Toshiba is to demonstrate a novel system concept combining solar photovoltaic generation, energy storage, hydrogen producing water electrolysis and fuel cells for disaster preparedness and energy management.
Under an agreement with Kawasaki City, the system will be set up in the Kawasaki Marien public facility – a designated emergency evacuation area – and Higashi-Ogishima-Naka Park in the Kawasaki Port area. The demonstration will run for five years from April 2015 through 2020.
PV and hydrogen
In the system, electricity generated from the PV installations is used to electrolyze water to produce hydrogen. The hydrogen is stored in a hydrogen tank and used in the fuel cells to provide electricity and hot water.
Under normal circumstances, the system will be used to contribute to peak shifting and peak cutting of power used in the Kawasaki Marien public facility and Higashi-Ogishima-Naka Park, through optimized control of the generation and storage.
In times of disaster, the system should be able to provide an estimated 300 evacuees with electricity and hot water for about one week.
The system will comprise 25kW of PV, with Toshiba’s long-life SCiB lithium battery for storage and Ene-farm pure hydrogen fuel cells. The hydrogen electrical power storage capacity is nominally 350kWh, and the hot water supply capacity is 60l/h.
Toshiba has been working on several projects in Kawasaki City.
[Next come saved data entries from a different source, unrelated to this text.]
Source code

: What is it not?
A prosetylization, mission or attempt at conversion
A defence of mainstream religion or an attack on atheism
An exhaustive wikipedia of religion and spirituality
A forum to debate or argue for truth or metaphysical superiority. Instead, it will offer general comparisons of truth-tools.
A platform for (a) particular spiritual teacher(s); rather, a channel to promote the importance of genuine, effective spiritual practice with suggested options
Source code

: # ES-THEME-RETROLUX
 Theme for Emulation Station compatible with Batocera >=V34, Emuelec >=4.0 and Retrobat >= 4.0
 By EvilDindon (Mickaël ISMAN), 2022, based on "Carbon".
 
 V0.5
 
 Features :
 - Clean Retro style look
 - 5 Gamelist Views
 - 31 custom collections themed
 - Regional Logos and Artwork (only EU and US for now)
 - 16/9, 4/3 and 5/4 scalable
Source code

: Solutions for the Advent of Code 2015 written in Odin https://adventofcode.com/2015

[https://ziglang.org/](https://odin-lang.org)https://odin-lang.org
In October 2013 the two parties entered into agreements on collaboration and cooperation to work towards the achievement of a “Smart Community”.
Using Toshiba’s Smart Community Centre next to Kawasaki Station as the base of operations, the two parties have so far promoted measures including energy management for buildings around the station area, commercial revitalization, and electric bus operation.
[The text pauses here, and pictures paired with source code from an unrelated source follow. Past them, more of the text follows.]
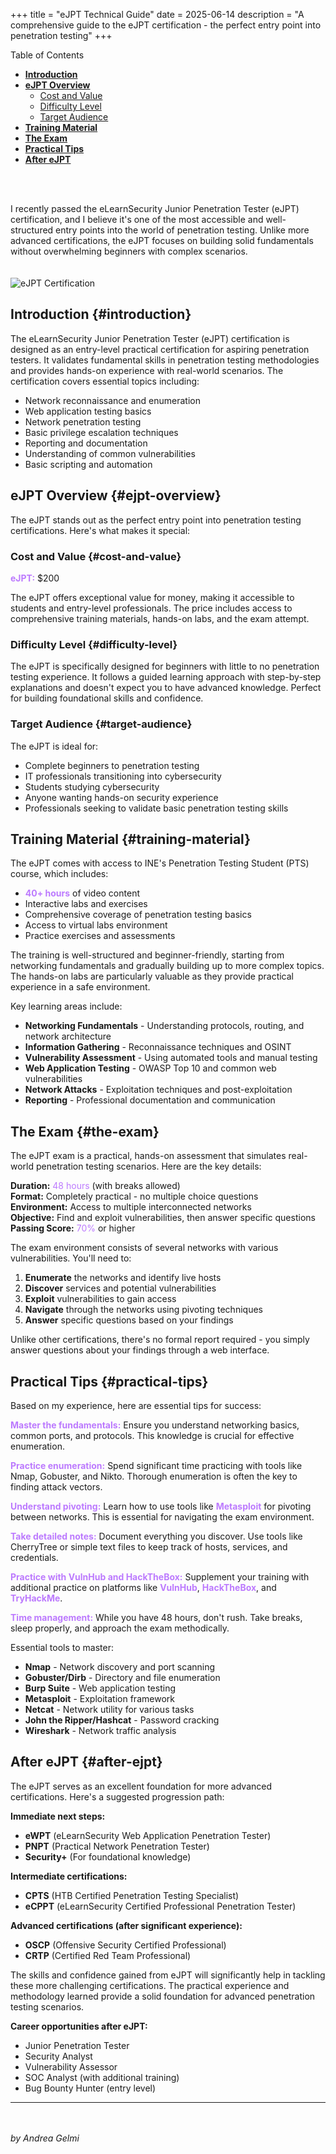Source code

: +++
title = "eJPT Technical Guide"
date = 2025-06-14
description = "A comprehensive guide to the eJPT certification - the perfect entry point into penetration testing"
+++

<div class="has-toc">
<div class="ox-hugo-toc toc">
    <div class="heading">Table of Contents</div>
    <ul>
        <li><a href="#introduction"><strong>Introduction</strong></a></li>
        <li><a href="#ejpt-overview"><strong>eJPT Overview</strong></a>
            <ul>
                <li><a href="#cost-and-value">Cost and Value</a></li>
                <li><a href="#difficulty-level">Difficulty Level</a></li>
                <li><a href="#target-audience">Target Audience</a></li>
            </ul>
        </li>
        <li><a href="#training-material"><strong>Training Material</strong></a></li>
        <li><a href="#the-exam"><strong>The Exam</strong></a></li>
        <li><a href="#practical-tips"><strong>Practical Tips</strong></a></li>
        <li><a href="#after-ejpt"><strong>After eJPT</strong></a></li>
    </ul>
</div>
</div>
<br><br>

I recently passed the eLearnSecurity Junior Penetration Tester (eJPT) certification, and I believe it's one of the most accessible and well-structured entry points into the world of penetration testing. Unlike more advanced certifications, the eJPT focuses on building solid fundamentals without overwhelming beginners with complex scenarios.
<br><br><br>
<img src="blog/images/ejpt.png" alt="eJPT Certification" style="display: block; margin: 0 auto;" />

## Introduction {#introduction}

The eLearnSecurity Junior Penetration Tester (eJPT) certification is designed as an entry-level practical certification for aspiring penetration testers. It validates fundamental skills in penetration testing methodologies and provides hands-on experience with real-world scenarios. The certification covers essential topics including:

- Network reconnaissance and enumeration
- Web application testing basics
- Network penetration testing
- Basic privilege escalation techniques
- Reporting and documentation
- Understanding of common vulnerabilities
- Basic scripting and automation

## eJPT Overview {#ejpt-overview}

The eJPT stands out as the perfect entry point into penetration testing certifications. Here's what makes it special:

### Cost and Value {#cost-and-value}

<a style="color: #bc7afe; text-decoration: none; cursor: default;">**eJPT:**</a> $200

The eJPT offers exceptional value for money, making it accessible to students and entry-level professionals. The price includes access to comprehensive training materials, hands-on labs, and the exam attempt.

### Difficulty Level {#difficulty-level}

The eJPT is specifically designed for beginners with little to no penetration testing experience. It follows a guided learning approach with step-by-step explanations and doesn't expect you to have advanced knowledge. Perfect for building foundational skills and confidence.

### Target Audience {#target-audience}

The eJPT is ideal for:
- Complete beginners to penetration testing
- IT professionals transitioning into cybersecurity
- Students studying cybersecurity
- Anyone wanting hands-on security experience
- Professionals seeking to validate basic penetration testing skills

## Training Material {#training-material}

The eJPT comes with access to INE's Penetration Testing Student (PTS) course, which includes:

- <a style="color: #bc7afe; text-decoration: none; cursor: default;">**40+ hours**</a> of video content
- Interactive labs and exercises
- Comprehensive coverage of penetration testing basics
- Access to virtual labs environment
- Practice exercises and assessments

The training is well-structured and beginner-friendly, starting from networking fundamentals and gradually building up to more complex topics. The hands-on labs are particularly valuable as they provide practical experience in a safe environment.

Key learning areas include:

- **Networking Fundamentals** - Understanding protocols, routing, and network architecture
- **Information Gathering** - Reconnaissance techniques and OSINT
- **Vulnerability Assessment** - Using automated tools and manual testing
- **Web Application Testing** - OWASP Top 10 and common web vulnerabilities
- **Network Attacks** - Exploitation techniques and post-exploitation
- **Reporting** - Professional documentation and communication

## The Exam {#the-exam}

The eJPT exam is a practical, hands-on assessment that simulates real-world penetration testing scenarios. Here are the key details:

**Duration:** <a style="color: #bc7afe; text-decoration: none; cursor: default;">48 hours</a> (with breaks allowed)  
**Format:** Completely practical - no multiple choice questions  
**Environment:** Access to multiple interconnected networks  
**Objective:** Find and exploit vulnerabilities, then answer specific questions  
**Passing Score:** <a style="color: #bc7afe; text-decoration: none; cursor: default;">70%</a> or higher

The exam environment consists of several networks with various vulnerabilities. You'll need to:

1. **Enumerate** the networks and identify live hosts
2. **Discover** services and potential vulnerabilities
3. **Exploit** vulnerabilities to gain access
4. **Navigate** through the networks using pivoting techniques
5. **Answer** specific questions based on your findings

Unlike other certifications, there's no formal report required - you simply answer questions about your findings through a web interface.

## Practical Tips {#practical-tips}

Based on my experience, here are essential tips for success:

<a style="color: #bc7afe; text-decoration: none; cursor: default;">**Master the fundamentals:**</a> Ensure you understand networking basics, common ports, and protocols. This knowledge is crucial for effective enumeration.

<a style="color: #bc7afe; text-decoration: none; cursor: default;">**Practice enumeration:**</a> Spend significant time practicing with tools like Nmap, Gobuster, and Nikto. Thorough enumeration is often the key to finding attack vectors.

<a style="color: #bc7afe; text-decoration: none; cursor: default;">**Understand pivoting:**</a> Learn how to use tools like <a style="color: #bc7afe; text-decoration: none; cursor: default;">**Metasploit**</a> for pivoting between networks. This is essential for navigating the exam environment.

<a style="color: #bc7afe; text-decoration: none; cursor: default;">**Take detailed notes:**</a> Document everything you discover. Use tools like CherryTree or simple text files to keep track of hosts, services, and credentials.

<a style="color: #bc7afe; text-decoration: none; cursor: default;">**Practice with VulnHub and HackTheBox:**</a> Supplement your training with additional practice on platforms like <a style="color: #bc7afe; text-decoration: none; cursor: default;">**VulnHub**</a>, <a style="color: #bc7afe; text-decoration: none; cursor: default;">**HackTheBox**</a>, and <a style="color: #bc7afe; text-decoration: none; cursor: default;">**TryHackMe**</a>.

<a style="color: #bc7afe; text-decoration: none; cursor: default;">**Time management:**</a> While you have 48 hours, don't rush. Take breaks, sleep properly, and approach the exam methodically.

Essential tools to master:

- **Nmap** - Network discovery and port scanning
- **Gobuster/Dirb** - Directory and file enumeration
- **Burp Suite** - Web application testing
- **Metasploit** - Exploitation framework
- **Netcat** - Network utility for various tasks
- **John the Ripper/Hashcat** - Password cracking
- **Wireshark** - Network traffic analysis

## After eJPT {#after-ejpt}

The eJPT serves as an excellent foundation for more advanced certifications. Here's a suggested progression path:

**Immediate next steps:**
- **eWPT** (eLearnSecurity Web Application Penetration Tester)
- **PNPT** (Practical Network Penetration Tester)
- **Security+** (For foundational knowledge)

**Intermediate certifications:**
- **CPTS** (HTB Certified Penetration Testing Specialist)
- **eCPPT** (eLearnSecurity Certified Professional Penetration Tester)

**Advanced certifications (after significant experience):**
- **OSCP** (Offensive Security Certified Professional)
- **CRTP** (Certified Red Team Professional)

The skills and confidence gained from eJPT will significantly help in tackling these more challenging certifications. The practical experience and methodology learned provide a solid foundation for advanced penetration testing scenarios.

**Career opportunities after eJPT:**
- Junior Penetration Tester
- Security Analyst
- Vulnerability Assessor
- SOC Analyst (with additional training)
- Bug Bounty Hunter (entry level)

---
<br><br>
*by Andrea Gelmi*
The Smart Community Centre, which was completed in April 2013 and incorporates Toshiba’s intelligent building energy management system (BEMS), is intended as a showcase for smart community solutions. With a quake-absorbing structure, features include an uninterruptible power supply system monitoring the load capacity in each area of the building. In an emergency situation, the building could continue to operate for at least 72 hours, with its emergency power generators and large capacity water tank.